Meu pai negou com a cabeça, sorrindo.

— Você seguiu o seu coração, e essa é sempre a melhor decisão que alguém pode tomar. Digo isso em relação à Drim e também em relação ao seu namorado. Você cresceu, e está tendo mais responsabilidades; mas eu te conheço bem, e sei que é corajosa o suficiente para lidar com elas. Com tudo isso. Mas não deixe de aproveitar essa época. É um período de amadurecimento, mas também de diversão.

Eu assenti. Àquela altura, eu estava quase chorando, um choro bom de alívio. Eu precisava tanto que ele me dissesse aquelas coisas, e eu nem fazia ideia da falta que aquilo tudo fazia. Me levantei e fui abraçá-lo.

Ficamos mais um tempo abraçados e depois conversamos mais, especialmente sobre a mamãe. Ela estava num cargo ainda mais alto que ele e tinha ainda mais responsabilidades, então eu não a veria tão cedo. Eu não me importei tanto, já que era bem mais ligada ao meu pai.

Mais tarde, vieram chamá-lo para voltar ao quartel e seguir com sua agenda. Eu saí do auditório, determinada a encontrar Felipe. Para minha sorte, ele estava suspeitosamente sentado em um banco que ficava de frente para a entrada do auditório. Estava lendo alguma coisa na pulseira, certamente me esperando sair.

Eu corri até ele, peguei-o pelo braço e o arrastei pelo varandão.

— Eita, que pressa é essa? — perguntou ele, confuso. — Aonde estamos indo?

Eu o levei para trás do prédio, um pequeno corredor entre o prédio e o muro da universidade. Um esconderijo que era bastante frequentado, mas tinha em todo lugar.

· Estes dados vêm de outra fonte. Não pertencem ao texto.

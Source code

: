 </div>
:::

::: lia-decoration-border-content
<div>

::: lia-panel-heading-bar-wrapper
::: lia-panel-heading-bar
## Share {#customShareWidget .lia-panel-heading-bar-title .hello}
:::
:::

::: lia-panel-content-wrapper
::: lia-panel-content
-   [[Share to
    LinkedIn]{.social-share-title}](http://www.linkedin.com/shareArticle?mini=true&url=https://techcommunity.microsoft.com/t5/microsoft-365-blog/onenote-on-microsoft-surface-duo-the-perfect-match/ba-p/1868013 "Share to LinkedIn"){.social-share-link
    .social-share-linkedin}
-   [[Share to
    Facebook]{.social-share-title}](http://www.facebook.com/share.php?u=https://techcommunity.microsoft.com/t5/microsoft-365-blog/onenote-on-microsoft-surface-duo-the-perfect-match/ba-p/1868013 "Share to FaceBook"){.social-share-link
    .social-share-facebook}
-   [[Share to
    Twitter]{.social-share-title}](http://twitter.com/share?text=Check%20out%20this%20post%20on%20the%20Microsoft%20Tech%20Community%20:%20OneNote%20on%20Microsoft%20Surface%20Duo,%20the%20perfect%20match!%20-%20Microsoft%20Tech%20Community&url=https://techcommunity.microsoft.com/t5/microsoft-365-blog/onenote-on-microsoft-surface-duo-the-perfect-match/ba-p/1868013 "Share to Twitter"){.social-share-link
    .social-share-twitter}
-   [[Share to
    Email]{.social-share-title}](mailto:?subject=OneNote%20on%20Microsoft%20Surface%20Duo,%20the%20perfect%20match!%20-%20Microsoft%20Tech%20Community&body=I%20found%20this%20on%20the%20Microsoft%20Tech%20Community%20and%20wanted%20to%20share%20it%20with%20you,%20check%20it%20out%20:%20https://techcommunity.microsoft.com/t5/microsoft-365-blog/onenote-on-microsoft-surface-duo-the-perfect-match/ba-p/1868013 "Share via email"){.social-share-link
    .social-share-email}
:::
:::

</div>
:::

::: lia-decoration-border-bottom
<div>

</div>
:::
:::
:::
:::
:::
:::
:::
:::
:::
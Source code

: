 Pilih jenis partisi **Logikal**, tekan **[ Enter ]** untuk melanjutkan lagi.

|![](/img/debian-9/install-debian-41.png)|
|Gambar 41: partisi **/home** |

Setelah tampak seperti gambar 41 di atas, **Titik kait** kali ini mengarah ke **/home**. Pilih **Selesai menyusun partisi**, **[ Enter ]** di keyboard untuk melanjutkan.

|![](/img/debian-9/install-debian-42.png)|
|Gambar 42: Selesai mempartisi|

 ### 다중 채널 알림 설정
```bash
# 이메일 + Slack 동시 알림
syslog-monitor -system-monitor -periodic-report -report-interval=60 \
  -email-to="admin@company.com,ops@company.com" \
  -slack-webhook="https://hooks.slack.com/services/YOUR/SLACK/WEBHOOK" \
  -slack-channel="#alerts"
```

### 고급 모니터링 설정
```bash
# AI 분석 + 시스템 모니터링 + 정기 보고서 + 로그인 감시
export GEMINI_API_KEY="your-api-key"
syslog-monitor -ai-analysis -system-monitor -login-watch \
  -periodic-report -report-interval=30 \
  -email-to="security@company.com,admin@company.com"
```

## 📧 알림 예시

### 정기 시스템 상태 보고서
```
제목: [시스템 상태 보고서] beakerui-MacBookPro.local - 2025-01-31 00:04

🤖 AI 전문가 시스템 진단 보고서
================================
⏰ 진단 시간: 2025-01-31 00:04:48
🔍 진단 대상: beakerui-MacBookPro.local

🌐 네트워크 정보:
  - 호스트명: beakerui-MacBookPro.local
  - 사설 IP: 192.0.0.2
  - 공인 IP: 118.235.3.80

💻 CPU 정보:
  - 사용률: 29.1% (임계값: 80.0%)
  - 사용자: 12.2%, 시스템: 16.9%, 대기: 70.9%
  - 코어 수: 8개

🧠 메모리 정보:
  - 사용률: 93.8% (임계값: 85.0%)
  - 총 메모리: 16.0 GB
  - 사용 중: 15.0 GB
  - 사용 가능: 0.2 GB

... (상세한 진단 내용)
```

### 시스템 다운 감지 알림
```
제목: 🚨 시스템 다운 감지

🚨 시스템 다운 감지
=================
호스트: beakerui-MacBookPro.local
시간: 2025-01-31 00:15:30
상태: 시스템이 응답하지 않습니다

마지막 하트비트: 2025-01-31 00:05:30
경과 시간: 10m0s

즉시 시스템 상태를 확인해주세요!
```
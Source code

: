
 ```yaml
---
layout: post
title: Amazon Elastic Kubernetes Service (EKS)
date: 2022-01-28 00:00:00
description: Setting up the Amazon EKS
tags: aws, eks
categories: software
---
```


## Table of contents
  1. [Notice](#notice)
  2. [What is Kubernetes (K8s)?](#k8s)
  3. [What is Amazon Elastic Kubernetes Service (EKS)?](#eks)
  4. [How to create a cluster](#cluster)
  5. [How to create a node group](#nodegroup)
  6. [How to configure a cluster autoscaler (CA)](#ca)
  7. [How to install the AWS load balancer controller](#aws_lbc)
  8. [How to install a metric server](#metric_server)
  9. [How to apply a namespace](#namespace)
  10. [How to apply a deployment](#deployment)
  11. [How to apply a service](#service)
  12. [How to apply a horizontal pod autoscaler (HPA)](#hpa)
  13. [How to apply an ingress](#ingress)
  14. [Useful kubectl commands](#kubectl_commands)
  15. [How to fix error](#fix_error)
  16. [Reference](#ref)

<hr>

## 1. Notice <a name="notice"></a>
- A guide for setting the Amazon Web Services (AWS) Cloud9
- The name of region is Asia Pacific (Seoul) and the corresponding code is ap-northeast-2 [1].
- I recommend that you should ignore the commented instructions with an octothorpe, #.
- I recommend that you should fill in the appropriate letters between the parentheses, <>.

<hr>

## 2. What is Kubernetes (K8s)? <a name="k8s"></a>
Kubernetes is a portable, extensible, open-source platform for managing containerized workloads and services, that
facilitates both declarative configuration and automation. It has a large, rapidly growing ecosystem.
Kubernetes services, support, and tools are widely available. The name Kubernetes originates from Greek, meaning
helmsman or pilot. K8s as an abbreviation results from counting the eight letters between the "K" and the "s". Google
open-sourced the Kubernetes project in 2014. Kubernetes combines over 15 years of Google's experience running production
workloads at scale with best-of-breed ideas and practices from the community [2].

Parei e me virei para Felipe, que ainda estava confuso e um pouco cansado pela correria. Ele franziu o cenho, como se perguntasse “o que houve?”.

— Eu só precisava dizer que eu te amo. E que estou muito feliz por ter te conhecido, e por poder passar esse tempo com você.

Ele abriu um sorriso emocionado.

— Achei que a gente já tinha conversado sobre surpresas — disse ele. — Não pode me deixar bobo assim do nada.

Eu mordi o lábio, rindo.

— Eu vou esperar você me surpreender a qualquer momento.

Ele se aproximou e me beijou.

Ficamos ali por muito tempo, até dar a hora do treino.